Sunday, August 7, 2011

Triumphant Disaster


My days off were a triumphant disaster.  Stunning rides through nowhere Quichua valleys of dirt descents.  Days later, popping out into civilization, I made it to Machachi’s Chagra Festival.  I rolled into a parade of dancing horses carrying their drunken, poncho, fuzzy chap clad riders through the masses of people that turn up for this annual event. Within an hour I was best friends with an family of Ecuadorians passing the beer cup around and around as we worked our way through cases of beers, literally one cup at a time, like a drunken mate session. 

Working my way through a dancing crowd, from under my leather jacket, sweater, and scarf, my camera was silently taken from my front jeans pocket.  Within a split second, all my memories from my meanderings in South America were gone, stolen with a cold heart and a slippery hand.  With great skill, this thief violated my soul and has left me feeling naked and misunderstood as I roam this country in the depths of its green valleys, tricky languages, and mixed cultures.  Without my little friend who translates my weak words into colourful reality, I ran my butt off in attempts to keep living, from the bulls that is…

Dust clouds swirled, kicked up by the charging chagras chasing angered bulls with their long lassos twirling .  The bulls scraped their hooves and snorted their discontent through bloody noses; and with every right, attacked their provokers that hurled plastic bottles, insults and taunts at this trapped and surrounded beast.  They charged at almost all moving things and I flung myself onto the janky walls of the corral stadium that is held together by brittle strings, two levels of packed seating just waiting to collapse.  Reflecting, in a moment of early morning solitude, I crawled up into the top stands and watched the ghost of leftover energy swirl the trash around.  This windy ghost swayed the empty structure as if it were made of toothpicks.  Snapping back into reality, I jump to the wall to dodge a charge that plows inches from my raised feet, for now the game is the bulls against the deranged crowd and their matador capes, shirts, or whatever else they have to taunt the bulls into giving chase.  In attempts to devour the drunken fools getting too close, some bulls had their revenge as they bucked, stomped, and trampled those lacking the quick escape. 
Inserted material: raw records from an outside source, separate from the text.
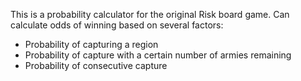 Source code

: This is a probability calculator for the original Risk board game.  Can calculate odds of winning based on several factors:

  * Probability of capturing a region
  * Probability of capture with a certain number of armies remaining
  * Probability of consecutive capture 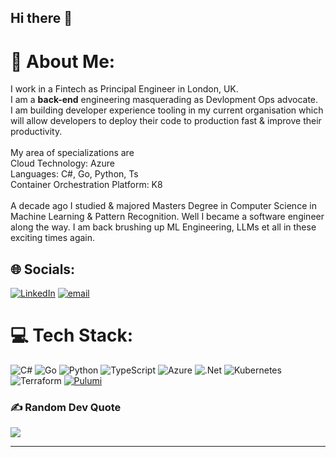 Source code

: ## Hi there 👋

# 💫 About Me:
I work in a Fintech as Principal Engineer in London, UK.<br>I am a **back-end** engineering masquerading as Devlopment Ops advocate. <br>I am building developer experience tooling in my current organisation which will allow developers to deploy their code to production fast & improve their productivity.<br><br>My area of specializations are <br>Cloud Technology: Azure<br>Languages: C#, Go, Python, Ts<br>Container Orchestration Platform: K8<br><br>A decade ago I studied & majored Masters Degree in Computer Science in Machine Learning & Pattern Recognition. Well I became a software engineer along the way. I am back brushing up ML Engineering, LLMs et all in these exciting times again.<br>


## 🌐 Socials:
[![LinkedIn](https://img.shields.io/badge/LinkedIn-%230077B5.svg?logo=linkedin&logoColor=white)](https://linkedin.com/in/ankanmookherjee) [![email](https://img.shields.io/badge/Email-D14836?logo=gmail&logoColor=white)](mailto:tupaimook@gmail.com) 

# 💻 Tech Stack:
![C#](https://img.shields.io/badge/c%23-%23239120.svg?style=for-the-badge&logo=csharp&logoColor=white) ![Go](https://img.shields.io/badge/go-%2300ADD8.svg?style=for-the-badge&logo=go&logoColor=white) ![Python](https://img.shields.io/badge/Python-FFD43B?style=for-the-badge&logo=python&logoColor=blue) ![TypeScript](https://img.shields.io/badge/typescript-%23007ACC.svg?style=for-the-badge&logo=typescript&logoColor=white) ![Azure](https://img.shields.io/badge/azure-%230072C6.svg?style=for-the-badge&logo=microsoftazure&logoColor=white) ![.Net](https://img.shields.io/badge/.NET-5C2D91?style=for-the-badge&logo=.net&logoColor=white) ![Kubernetes](https://img.shields.io/badge/kubernetes-%23326ce5.svg?style=for-the-badge&logo=kubernetes&logoColor=white) ![Terraform](https://img.shields.io/badge/terraform-%235835CC.svg?style=for-the-badge&logo=terraform&logoColor=white) [![Pulumi](https://img.shields.io/badge/pulumi-%235835CC.svg?style=for-the-badge&logo=terraform&logoColor=white)](https://img.shields.io/badge/Pulumi-8A3391?style=for-the-badge&logo=pulumi&logoColor=white)

### ✍️ Random Dev Quote
![](https://quotes-github-readme.vercel.app/api?type=horizontal&theme=radical)

---
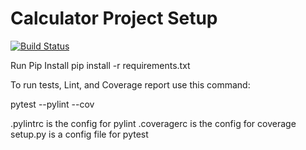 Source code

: # Calculator Project Setup
[![Build Status](https://app.travis-ci.com/narasimha23/calc2.svg?branch=main)](https://app.travis-ci.com/narasimha23/calc2)

Run Pip Install
pip install -r requirements.txt

To run tests, Lint, and Coverage report use this command:

pytest  --pylint --cov

.pylintrc is the config for pylint
.coveragerc is the config for coverage
setup.py is a config file for pytest
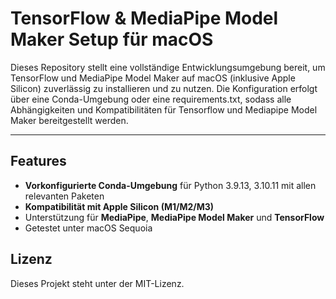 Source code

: # TensorFlow & MediaPipe Model Maker Setup für macOS

Dieses Repository stellt eine vollständige Entwicklungsumgebung bereit, um TensorFlow und MediaPipe Model Maker auf macOS (inklusive Apple Silicon) zuverlässig zu installieren und zu nutzen. Die Konfiguration erfolgt über eine Conda-Umgebung oder eine requirements.txt, sodass alle Abhängigkeiten und Kompatibilitäten für Tensorflow und Mediapipe Model Maker bereitgestellt werden.

---

## Features

- **Vorkonfigurierte Conda-Umgebung** für Python 3.9.13, 3.10.11 mit allen relevanten Paketen
- **Kompatibilität mit Apple Silicon (M1/M2/M3)**
- Unterstützung für **MediaPipe**, **MediaPipe Model Maker** und **TensorFlow**
- Getestet unter macOS Sequoia

## Lizenz

Dieses Projekt steht unter der MIT-Lizenz.
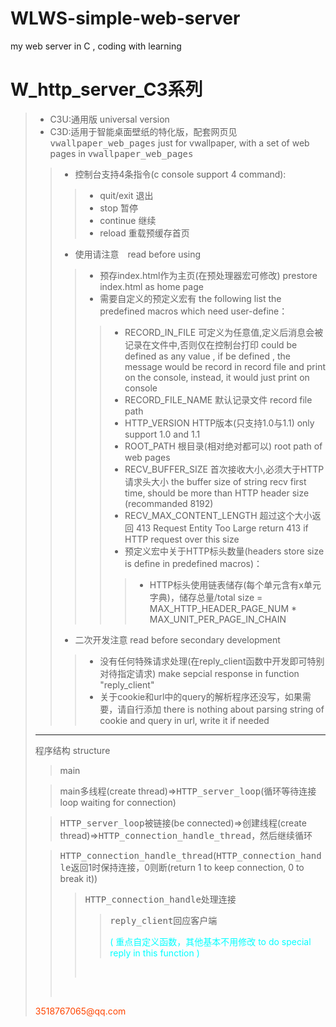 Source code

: # WLWS-simple-web-server
my web server in C , coding with learning
# W_http_server_C3系列
> * C3U:通用版 universal version
> * C3D:适用于智能桌面壁纸的特化版，配套网页见<kbd>vwallpaper_web_pages</kbd> just for vwallpaper, with a set of web pages in <kbd>vwallpaper_web_pages</kbd>
>> * 控制台支持4条指令(c console support 4 command):
>>> * quit/exit 退出
>>> * stop 暂停
>>> * continue 继续
>>> * reload 重载预缓存首页
>> * 使用请注意　read before using
>>> * 预存index.html作为主页(在预处理器宏可修改) prestore index.html as home page
>>> * 需要自定义的预定义宏有 the following list the predefined macros which need user-define：
>>>> * RECORD_IN_FILE  可定义为任意值,定义后消息会被记录在文件中,否则仅在控制台打印 could be defined as any value , if be defined , the message would be record in record file and print on the console, instead, it would just print on console
>>>> * RECORD_FILE_NAME  默认记录文件 record file path
>>>> * HTTP_VERSION   HTTP版本(只支持1.0与1.1) only support 1.0 and 1.1
>>>> * ROOT_PATH   根目录(相对绝对都可以) root path of web pages
>>>> * RECV_BUFFER_SIZE 首次接收大小,必须大于HTTP请求头大小 the buffer size of string recv first time, should be more than HTTP header size (recommanded 8192)
>>>> * RECV_MAX_CONTENT_LENGTH 超过这个大小返回 413	Request Entity Too Large return 413 if HTTP request over this size
>>>> * 预定义宏中关于HTTP标头数量(headers store size is define in predefined macros)：
>>>>> * HTTP标头使用链表储存(每个单元含有x单元字典)，储存总量/total size = MAX_HTTP_HEADER_PAGE_NUM * MAX_UNIT_PER_PAGE_IN_CHAIN 
>> * 二次开发注意 read before secondary development
>>> * 没有任何特殊请求处理(在reply_client函数中开发即可特别对待指定请求) make sepcial response in function "reply_client"
>>> * 关于cookie和url中的query的解析程序还没写，如果需要，请自行添加 there is nothing about parsing string of cookie and query in url, write it if needed
> ---------------
> 程序结构 structure
>> main
>
>> main多线程(create thread)=><kbd>HTTP_server_loop</kbd>(循环等待连接 loop waiting for connection)
>
>> <kbd>HTTP_server_loop</kbd>被链接(be connected)=>创建线程(create thread)=><kbd>HTTP_connection_handle_thread</kbd>，然后继续循环
>
>><kbd>HTTP_connection_handle_thread</kbd>(<kbd>HTTP_connection_handle</kbd>返回1时保持连接，0则断(return 1 to keep connection, 0 to break it))
>>> <kbd>HTTP_connection_handle</kbd>处理连接
>>>> <kbd>reply_client</kbd>回应客户端 <p style="color:cyan">( 重点自定义函数，其他基本不用修改 to do special reply in this function )</p>
>>> <br>
>> <br>
> <p style="color:orangered">3518767065@qq.com</p>
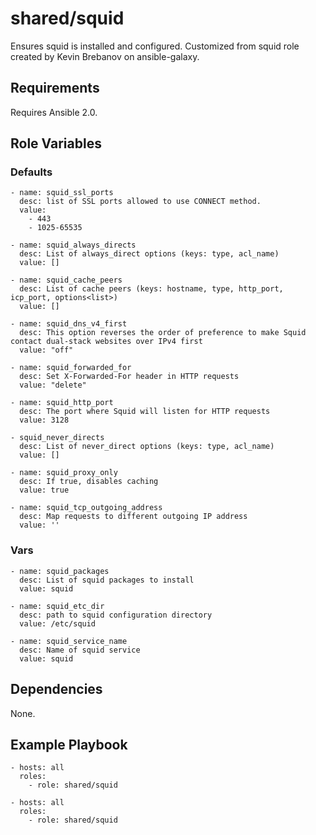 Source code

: # shared/squid #

Ensures squid is installed and configured.
Customized from squid role created by Kevin Brebanov on ansible-galaxy.

## Requirements ##

Requires Ansible 2.0.

## Role Variables ##

### Defaults ###

    - name: squid_ssl_ports
      desc: list of SSL ports allowed to use CONNECT method.
      value:
        - 443
        - 1025-65535

    - name: squid_always_directs
      desc: List of always_direct options (keys: type, acl_name)
      value: []

    - name: squid_cache_peers
      desc: List of cache peers (keys: hostname, type, http_port, icp_port, options<list>)
      value: []

    - name: squid_dns_v4_first
      desc: This option reverses the order of preference to make Squid contact dual-stack websites over IPv4 first
      value: "off"

    - name: squid_forwarded_for
      desc: Set X-Forwarded-For header in HTTP requests
      value: "delete"

    - name: squid_http_port
      desc: The port where Squid will listen for HTTP requests
      value: 3128

    - squid_never_directs
      desc: List of never_direct options (keys: type, acl_name)
      value: []

    - name: squid_proxy_only
      desc: If true, disables caching
      value: true

    - name: squid_tcp_outgoing_address
      desc: Map requests to different outgoing IP address 
      value: ''

### Vars ###

    - name: squid_packages
      desc: List of squid packages to install
      value: squid

    - name: squid_etc_dir
      desc: path to squid configuration directory
      value: /etc/squid

    - name: squid_service_name
      desc: Name of squid service
      value: squid


## Dependencies ##

None.

## Example Playbook ##

    - hosts: all
      roles:
        - role: shared/squid

    - hosts: all
      roles:
        - role: shared/squid

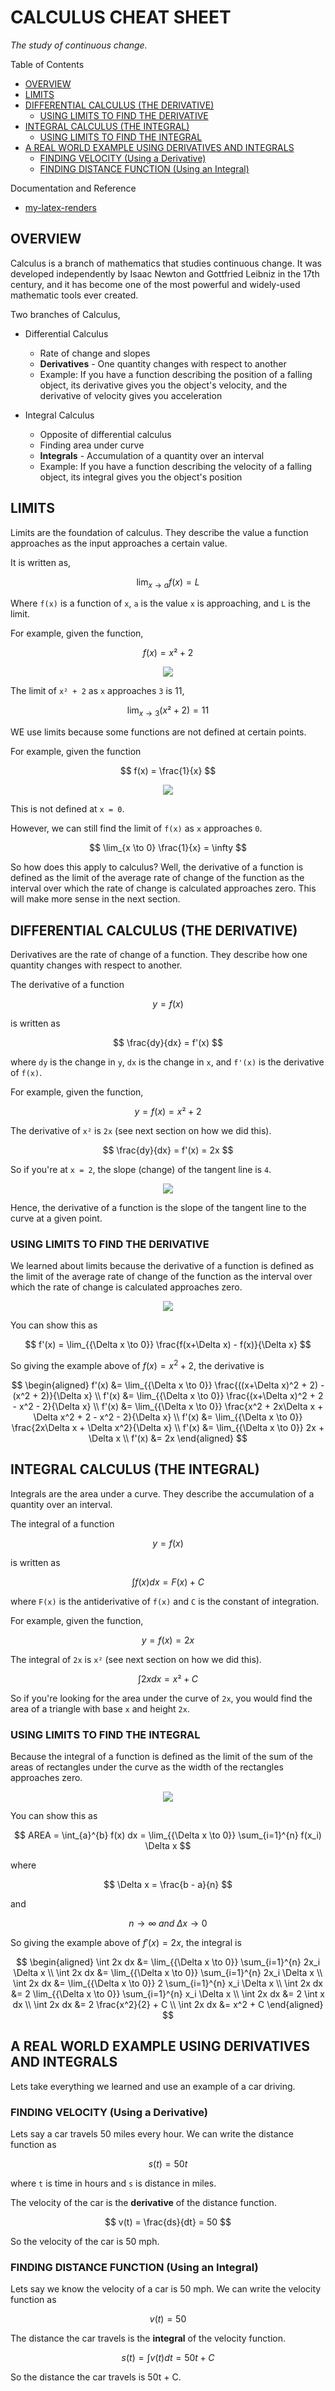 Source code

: # CALCULUS CHEAT SHEET

_The study of continuous change._

Table of Contents

* [OVERVIEW](https://github.com/JeffDeCola/my-cheat-sheets/tree/master/other/stem/math/pure/changes/calculus-cheat-sheet#overview)
* [LIMITS](https://github.com/JeffDeCola/my-cheat-sheets/tree/master/other/stem/math/pure/changes/calculus-cheat-sheet#limits)
* [DIFFERENTIAL CALCULUS (THE DERIVATIVE)](https://github.com/JeffDeCola/my-cheat-sheets/tree/master/other/stem/math/pure/changes/calculus-cheat-sheet#differential-calculus-the-derivative)
  * [USING LIMITS TO FIND THE DERIVATIVE](https://github.com/JeffDeCola/my-cheat-sheets/tree/master/other/stem/math/pure/changes/calculus-cheat-sheet#using-limits-to-find-the-derivative)
* [INTEGRAL CALCULUS (THE INTEGRAL)](https://github.com/JeffDeCola/my-cheat-sheets/tree/master/other/stem/math/pure/changes/calculus-cheat-sheet#integral-calculus-the-integral)
  * [USING LIMITS TO FIND THE INTEGRAL](https://github.com/JeffDeCola/my-cheat-sheets/tree/master/other/stem/math/pure/changes/calculus-cheat-sheet#using-limits-to-find-the-integral)
* [A REAL WORLD EXAMPLE USING DERIVATIVES AND INTEGRALS](https://github.com/JeffDeCola/my-cheat-sheets/tree/master/other/stem/math/pure/changes/calculus-cheat-sheet#a-real-world-example-using-derivatives-and-integrals)
  * [FINDING VELOCITY (Using a Derivative)](https://github.com/JeffDeCola/my-cheat-sheets/tree/master/other/stem/math/pure/changes/calculus-cheat-sheet#finding-velocity-using-a-derivative)
  * [FINDING DISTANCE FUNCTION (Using an Integral)](https://github.com/JeffDeCola/my-cheat-sheets/tree/master/other/stem/math/pure/changes/calculus-cheat-sheet#finding-distance-function-using-an-integral)

Documentation and Reference

* [my-latex-renders](https://github.com/JeffDeCola/my-latex-renders)

## OVERVIEW

Calculus is a branch of mathematics that studies continuous change.
It was developed independently by Isaac Newton and
Gottfried Leibniz in the 17th century, and it has become one of
the most powerful and widely-used mathematic tools ever created.

Two branches of Calculus,

* Differential Calculus
  * Rate of change and slopes
  * **Derivatives** - One quantity changes with respect to another
  * Example: If you have a function describing the position of a falling object,
    its derivative gives you the object's velocity, and the derivative of
    velocity gives you acceleration

* Integral Calculus
  * Opposite of differential calculus
  * Finding area under curve
  * **Integrals** - Accumulation of a quantity over an interval
  * Example: If you have a function describing the velocity of a falling object,
    its integral gives you the object's position

## LIMITS

Limits are the foundation of calculus. They describe the value a function
approaches as the input approaches a certain value.

It is written as,

$$
\lim_{{x \to a}} f(x) = L
$$

Where `f(x)` is a function of `x`, `a` is the value `x` is approaching,
and `L` is the limit.

For example, given the function,

$$
f(x) = x² + 2
$$

<p align="center">
    <img src="svgs/f-of-x-equals-x-squared-plus-2.svg"
    align="middle"
</p>

The limit of `x² + 2` as `x` approaches `3` is 11,

$$
\lim_{x \to 3} (x² + 2) = 11
$$

WE use limits because some functions are not defined at certain points.

For example, given the function

$$
f(x) = \frac{1}{x}
$$

<p align="center">
    <img src="svgs/f-of-x-equals-1-over-x.svg"
    align="middle"
</p>

This is not defined at `x = 0`.

However, we can still find the limit of `f(x)` as `x` approaches `0`.

$$
\lim_{x \to 0} \frac{1}{x} = \infty
$$

So how does this apply to calculus?  Well, the derivative of a function is
defined as the limit of the average rate of change of the function as the
interval over which the rate of change is calculated approaches zero.
This will make more sense in the next section.

## DIFFERENTIAL CALCULUS (THE DERIVATIVE)

Derivatives are the rate of change of a function.
They describe how one quantity changes with respect to another.

The derivative of a function

$$
y = f(x)
$$

is written as

$$
\frac{dy}{dx} = f'(x)
$$

where `dy` is the change in `y`, `dx` is the change in `x`, and `f'(x)` is the
derivative of `f(x)`.

For example, given the function,

$$
y = f(x) = x² + 2
$$

The derivative of `x²` is `2x` (see next section on how we did this).

$$
\frac{dy}{dx} = f'(x) = 2x
$$

So if you're at `x = 2`, the slope (change) of the tangent line is `4`.

<p align="center">
    <img src="svgs/f-of-x-equals-x-squared-plus-2-showing-a-tangent-at-x-equals-2.svg"
    align="middle"
</p>

Hence, the derivative of a function is the slope of the tangent line to the curve
at a given point.

### USING LIMITS TO FIND THE DERIVATIVE

We learned about limits because the derivative of a function is
defined as the limit of the average rate of change of the function as the
interval over which the rate of change is calculated approaches zero.

<p align="center">
    <img src="svgs/limit-definition-of-the-derivative.svg"
    align="middle"
</p>

You can show this as

$$
f'(x) = \lim_{{\Delta x \to 0}} \frac{f(x+\Delta x) - f(x)}{\Delta x}
$$

So giving the example above of $f(x) = x^2 + 2$, the derivative is

$$
\begin{aligned}
f'(x) &= \lim_{{\Delta x \to 0}} \frac{((x+\Delta x)^2 + 2) -
         (x^2 + 2)}{\Delta x} \\
f'(x) &= \lim_{{\Delta x \to 0}} \frac{(x+\Delta x)^2 + 2 - x^2 - 2}{\Delta x} \\
f'(x) &= \lim_{{\Delta x \to 0}} \frac{x^2 + 2x\Delta x + \Delta x^2 + 2 -
         x^2 - 2}{\Delta x} \\
f'(x) &= \lim_{{\Delta x \to 0}} \frac{2x\Delta x + \Delta x^2}{\Delta x} \\
f'(x) &= \lim_{{\Delta x \to 0}} 2x + \Delta x \\
f'(x) &= 2x
\end{aligned}
$$

## INTEGRAL CALCULUS (THE INTEGRAL)

Integrals are the area under a curve. They describe the accumulation of a
quantity over an interval.

The integral of a function

$$
y = f(x)
$$

is written as

$$
\int f(x) dx = F(x) + C
$$

where `F(x)` is the antiderivative of `f(x)` and `C` is the constant of
integration.

For example, given the function,

$$
y = f(x) = 2x
$$

The integral of `2x` is `x²` (see next section on how we did this).

$$
\int 2x dx = x² + C
$$

So if you're looking for the area under the curve of `2x`, you would find the
area of a triangle with base `x` and height `2x`.

### USING LIMITS TO FIND THE INTEGRAL

Because the integral of a function is
defined as the limit of the sum of the areas of
rectangles under the curve as the width of the
rectangles approaches zero.

<p align="center">
    <img src="svgs/limit-definition-of-the-integral.svg"
    align="middle"
</p>

You can show this as

$$
AREA = \int_{a}^{b} f(x) dx = \lim_{{\Delta x \to 0}}
       \sum_{i=1}^{n} f(x_i) \Delta x
$$

where

$$
\Delta x = \frac{b - a}{n}
$$

and

$$
n \to \infty \; and \; \Delta x \to 0
$$

So giving the example above of $f'(x) = 2x$, the integral is

$$
\begin{aligned}
\int 2x dx &= \lim_{{\Delta x \to 0}} \sum_{i=1}^{n} 2x_i \Delta x \\
\int 2x dx &= \lim_{{\Delta x \to 0}} \sum_{i=1}^{n} 2x_i \Delta x \\
\int 2x dx &= \lim_{{\Delta x \to 0}} 2 \sum_{i=1}^{n} x_i \Delta x \\
\int 2x dx &= 2 \lim_{{\Delta x \to 0}} \sum_{i=1}^{n} x_i \Delta x \\
\int 2x dx &= 2 \int x dx \\
\int 2x dx &= 2 \frac{x^2}{2} + C \\
\int 2x dx &= x^2 + C
\end{aligned}
$$

## A REAL WORLD EXAMPLE USING DERIVATIVES AND INTEGRALS

Lets take everything we learned and use an example of a car driving.

### FINDING VELOCITY (Using a Derivative)

Lets say a car travels 50 miles every hour.
We can write the distance function as

$$
s(t) = 50t
$$

where `t` is time in hours and `s` is distance in miles.

The velocity of the car is the **derivative** of the distance function.

$$
v(t) = \frac{ds}{dt} = 50
$$

So the velocity of the car is 50 mph.

### FINDING DISTANCE FUNCTION (Using an Integral)

Lets say we know the velocity of a car is 50 mph.
We can write the velocity function as

$$
v(t) = 50
$$

The distance the car travels is the **integral** of the velocity function.

$$
s(t) = \int v(t) dt = 50t + C
$$

So the distance the car travels is 50t + C.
All these moments are the things I so wish I could capture and give.  So many moments lost of chagra raised cust clouds, drunks stooped in the bulls’ ring, the myriads of people dangling from shadey bi-levelled stick stadiums, the dirt and cobbled roads of the Quilatoa Loop, the tiny villages, the natives pushing the blood out of a throat cut cow, the paintings on the walls, the herds of llamas in the tall waving grassy highland plains, the lake-filled volcano, the hike into the sandy canyon bottom, the sheep scurrying down the road, the moment of me surrounded by new friends in a perfect picture captured, and the twisting roads that wind and drop off through mountains and valleys that bring adventure and mystery to all those filled with the spirit of…

(I am borrowing a camera for now, so only a large handful of epic pictures are lost forever.)